Sometimes, alongside the odor of modernity and vehicle exhaust, there is a faint scent of history and the supernatural, that which exists beyond the usual plane of our understanding. This is like biting down on a pepper seed in your rice, getting that jolt of zing on the tongue. You can’t be sure if it was a seed or a pepper or a tiny grit of sand. You hope it was the former and not the latter, but then the moment is gone, the thing is swallowed and you continue on with your meal, with your life. The next story is waiting on your spoon. I deeply appreciated how Ogunyemi wove these elements into the novel; what the West deems supernatural is not so in many parts of the “formerly” colonized world. Spirits, ghosts, and memory were part of our cultures before and remain so.
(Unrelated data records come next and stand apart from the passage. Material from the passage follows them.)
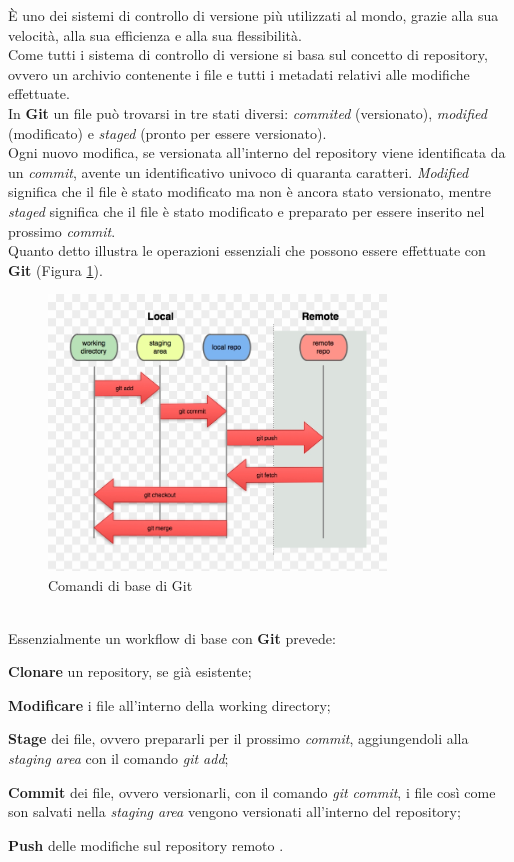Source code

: \noindent È uno dei sistemi di controllo di versione più utilizzati al mondo, grazie alla sua velocità, alla sua efficienza e alla sua flessibilità.\\
Come tutti i sistema di controllo di versione si basa sul concetto di \gls{repository}{}, ovvero un archivio contenente i file e tutti i 
\gls{metadati}{} relativi alle modifiche effettuate.\\  
In \textbf{Git} un file può trovarsi in tre stati diversi: \textit{commited} (versionato), \textit{modified} (modificato) e \textit{staged} (pronto per essere versionato).\\
Ogni nuovo modifica, se versionata all'interno del \gls{repository} viene identificata da un \textit{commit}, avente un identificativo univoco di quaranta caratteri. \textit{Modified} 
significa che il file è stato modificato ma non è ancora stato versionato, mentre \textit{staged} significa che il file è stato modificato e preparato per essere inserito nel 
prossimo \textit{commit}.\\
Quanto detto illustra le operazioni essenziali che possono essere effettuate con \textbf{Git} (Figura \ref{fig:git_workflow}).
\begin{figure}[h]
    \centering
    \includegraphics[width=0.8\textwidth]{images/tecnologie/comandi_git.png}
    \caption{Comandi di base di Git}
    \label{fig:git_workflow}
\end{figure}
\\


Essenzialmente un workflow di base con \textbf{Git} prevede:
\begin{list}{-}{}
    \item \textbf{Clonare} un \gls{repository}{}, se già esistente;
    \item \textbf{Modificare} i file all'interno della \gls{working directory}{};
    \item \textbf{Stage} dei file, ovvero prepararli per il prossimo \textit{commit}, aggiungendoli alla \textit{staging area} con il comando \textit{git add};
    \item \textbf{Commit} dei file, ovvero versionarli, con il comando \textit{git commit}, i file così come son salvati nella \textit{staging area} vengono versionati all'interno del \gls{repository}{};
    \item \textbf{Push} delle modifiche sul \gls{repository}{} remoto \cite{site:Comandi_base_Git}.
\end{list}
\pagebreak
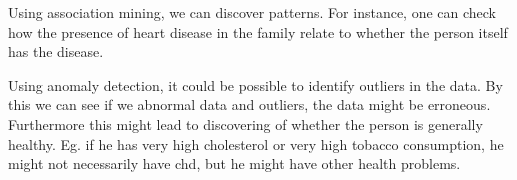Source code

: Using association mining, we can discover patterns. For instance, one can check how the presence of heart disease in the family relate to whether the person itself has the disease.%

Using anomaly detection, it could be possible to identify outliers in the data. By this we can see if we abnormal data and outliers, the data might be erroneous. Furthermore this might lead to discovering of whether the person is generally healthy. Eg. if he has very high cholesterol or very high tobacco consumption, he might not necessarily have chd, but he might have other health problems.%

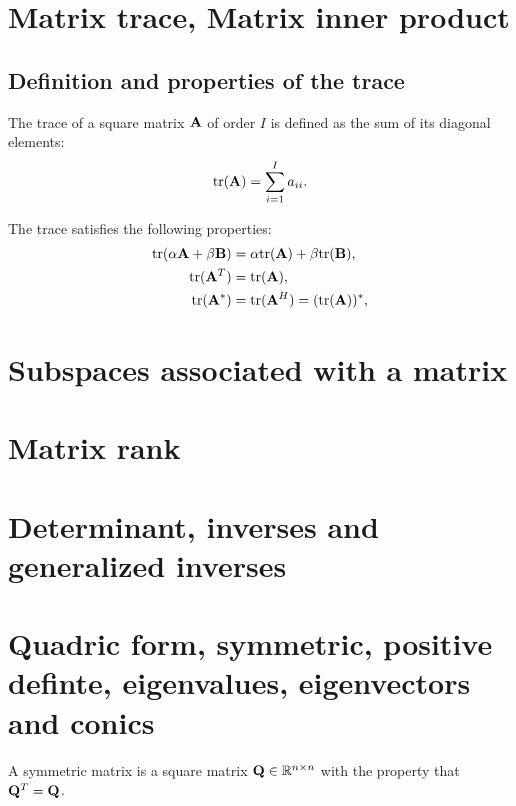 \section{Matrix trace, Matrix inner product}

\subsection{Definition and properties of the trace}
\begin{definition}{}{}
    The trace of a square matrix $\bold{A}$ of order $I$ is defined as the sum of its diagonal elements:
    \begin{align*}
        \text{tr}(\bold{A})=\sum\limits_{i=1}^{I}a_{ii}.
    \end{align*}
\end{definition}

\begin{proposition}{}{}
    The trace satisfies the following properties:
    \begin{align*}
        \text{tr}(\alpha \bold{A}+\beta \bold{B}) &= \alpha \text{tr}(\bold{A}) + \beta \text{tr}(\bold{B}),\\
        \text{tr}(\bold{A}^T)&=\text{tr}(\bold{A}),\\
        \text{tr}(\bold{A}^*)&=\text{tr}(\bold{A}^H)=(\text{tr}(\bold{A}))^*,\\
    \end{align*}
\end{proposition}

\section{Subspaces associated with a matrix}

\section{Matrix rank}

\section{Determinant, inverses and generalized inverses}

\section{Quadric form, symmetric, positive definte, eigenvalues, eigenvectors and conics}
\begin{definition}{}{}
    A symmetric matrix is a square matrix $\bold{Q}\in\mathbb{R}^{n\times n}$ with the property that $\bold{Q}^T=\bold{Q}$.
\end{definition}

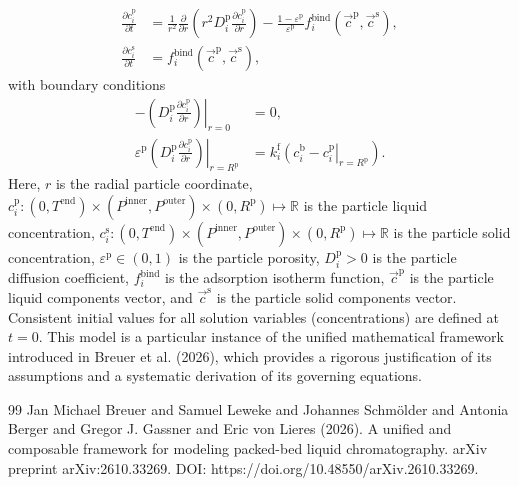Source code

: \documentclass{article}
\begin{document}
\begin{align}
    \frac{\partial c^{\mathrm{p}}_{i}}{\partial t}
    &= \frac{1}{r^{2}} \frac{\partial }{\partial r} \left( r^{2} D^{\mathrm{p}}_{i} \frac{\partial c^{\mathrm{p}}_{i}}{\partial r} \right)
        - \frac{1 - \varepsilon^{\mathrm{p}}}{\varepsilon^{\mathrm{p}}}f^{\mathrm{bind}}_{i}\left( \vec{c}^{\mathrm{p}}, \vec{c}^{\mathrm{s}} \right),
    \\
    \frac{\partial c^{\mathrm{s}}_{i}}{\partial t}
    &= f^{\mathrm{bind}}_{i}\left( \vec{c}^{\mathrm{p}}, \vec{c}^{\mathrm{s}} \right),
\end{align}
with boundary conditions
\begin{align}
    - \left. \left( D^{\mathrm{p}}_{i} \frac{\partial c^{\mathrm{p}}_{i}}{\partial r} \right) \right|_{r=0}
    &= 0,
    \\
    \varepsilon^{\mathrm{p}} \left. \left( D^{\mathrm{p}}_{i} \frac{\partial c^{\mathrm{p}}_{i}}{\partial r} \right)\right|_{r = R^{\mathrm{p}}}
    &= k^{\mathrm{f}}_{i} \left. \left( c^{\mathrm{b}}_{i} - c^{\mathrm{p}}_{i} \right|_{r = R^{\mathrm{p}}} \right).
\end{align}
Here, $r$ is the radial particle coordinate, $c^{\mathrm{p}}_{i}\colon (0, T^{\mathrm{end}}) \times (P^{\mathrm{inner}}, P^{\mathrm{outer}})\times (0, R^{\mathrm{p}}) \mapsto \mathbb{R}$ is the particle liquid concentration, $c^{\mathrm{s}}_{i}\colon (0, T^{\mathrm{end}}) \times (P^{\mathrm{inner}}, P^{\mathrm{outer}})\times (0, R^{\mathrm{p}}) \mapsto \mathbb{R}$ is the particle solid concentration, $\varepsilon^{\mathrm{p}}\in (0, 1)$ is the particle porosity, $D^{\mathrm{p}}_{i}> 0$ is the particle diffusion coefficient, $f^{\mathrm{bind}}_{i}$ is the adsorption isotherm function, $\vec{c}^{\mathrm{p}}$ is the particle liquid components vector, and $\vec{c}^{\mathrm{s}}$ is the particle solid components vector.
Consistent initial values for all solution variables (concentrations) are defined at $t = 0$.
This model is a particular instance of the unified mathematical framework introduced in Breuer et al. (2026), which provides a rigorous justification of its assumptions and a systematic derivation of its governing equations.
\begin{thebibliography}{99}
     Jan Michael Breuer and Samuel Leweke and Johannes Schmölder and Antonia Berger and Gregor J. Gassner and Eric von Lieres (2026). A unified and composable framework for modeling packed-bed liquid chromatography. arXiv preprint arXiv:2610.33269. DOI: https://doi.org/10.48550/arXiv.2610.33269.
\end{thebibliography}
\end{document}
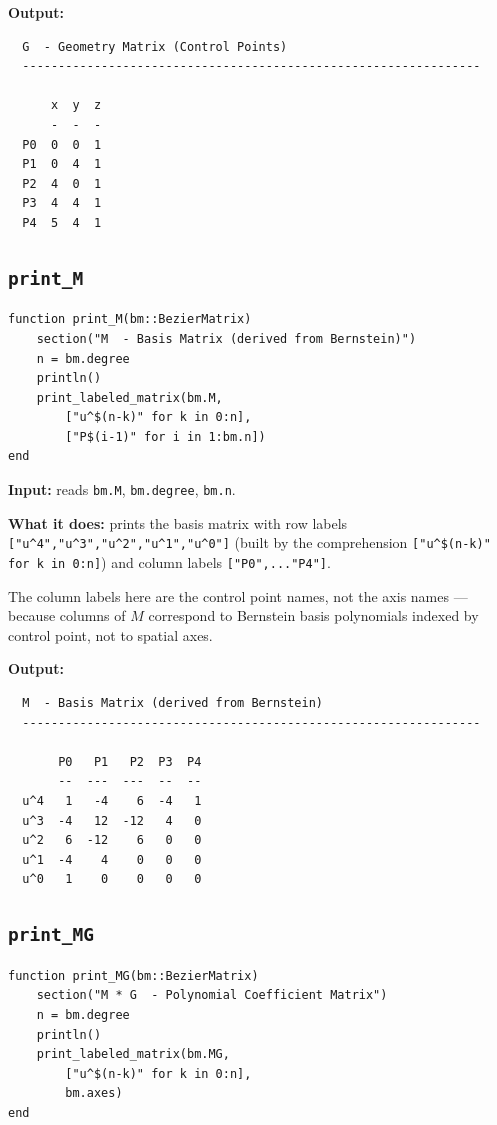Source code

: \documentclass[12pt, a4paper]{article}
\newcommand{\cd}[1]{\texttt{#1}}
\begin{document}
\textbf{Output:}
\begin{verbatim}
  G  - Geometry Matrix (Control Points)
  ----------------------------------------------------------------

      x  y  z
      -  -  -
  P0  0  0  1
  P1  0  4  1
  P2  4  0  1
  P3  4  4  1
  P4  5  4  1
\end{verbatim}

\subsection{\texttt{print\_M}}

\begin{verbatim}
function print_M(bm::BezierMatrix)
    section("M  - Basis Matrix (derived from Bernstein)")
    n = bm.degree
    println()
    print_labeled_matrix(bm.M,
        ["u^$(n-k)" for k in 0:n],
        ["P$(i-1)" for i in 1:bm.n])
end
\end{verbatim}

\textbf{Input:} reads \cd{bm.M}, \cd{bm.degree}, \cd{bm.n}.

\textbf{What it does:} prints the basis matrix with row
labels \cd{["u\^{}4","u\^{}3","u\^{}2","u\^{}1","u\^{}0"]}
(built by the comprehension \cd{["u\^{}\$(n-k)" for k in 0:n]})
and column labels \cd{["P0",..."P4"]}.

The column labels here are the control point names,
not the axis names --- because columns of $M$ correspond
to Bernstein basis polynomials indexed by control point,
not to spatial axes.

\textbf{Output:}
\begin{verbatim}
  M  - Basis Matrix (derived from Bernstein)
  ----------------------------------------------------------------

       P0   P1   P2  P3  P4
       --  ---  ---  --  --
  u^4   1   -4    6  -4   1
  u^3  -4   12  -12   4   0
  u^2   6  -12    6   0   0
  u^1  -4    4    0   0   0
  u^0   1    0    0   0   0
\end{verbatim}

\subsection{\texttt{print\_MG}}

\begin{verbatim}
function print_MG(bm::BezierMatrix)
    section("M * G  - Polynomial Coefficient Matrix")
    n = bm.degree
    println()
    print_labeled_matrix(bm.MG,
        ["u^$(n-k)" for k in 0:n],
        bm.axes)
end
\end{verbatim}
\end{document}
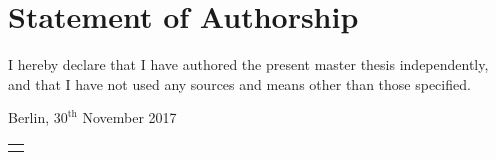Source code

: \chapter*{Statement of Authorship}




I hereby declare that I have authored the present master thesis independently, and that I have not used any sources and means other than those specified.



\vspace{2\baselineskip}

\noindent Berlin, $30^{\mathrm{th}}$ November 2017 
%
\vspace{0.1cm}
\\
\hspace*{\fill}\begin{tabular}{@{}l@{}}\hline
	\makebox[5cm]{\dcauthorsurname\ \dcauthorname}
\end{tabular}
Ogunyemi’s characters and their experiences are what give the novel its unique quality. The characters connect to each other through their shared experiences in schools, in migration, in marriage and love, in childhood and navigating adulthood, in how they reconcile their colonial pasts with their “post”colonial presents and futures. Ogunyemi brings the Nigeria of the past into the present and future through their transnational and transcultural journeys. The characters are related by bonds which are sometimes considered casual; in Jollof Rice unbreakable relationships are broken, death is a cause for life, and disappointment is a gateway to revival. In this way, Ogunyemi delivers to the reader the nuances of human love and its endurance across time and space, makes a case for their eternal universality.

Jollof Rice and Other Revolutions makes me want to grab a friend and say, “You must try this! It’s new!” And how special must it be, that it has taken the old topic of history and identity and made an original spin on it!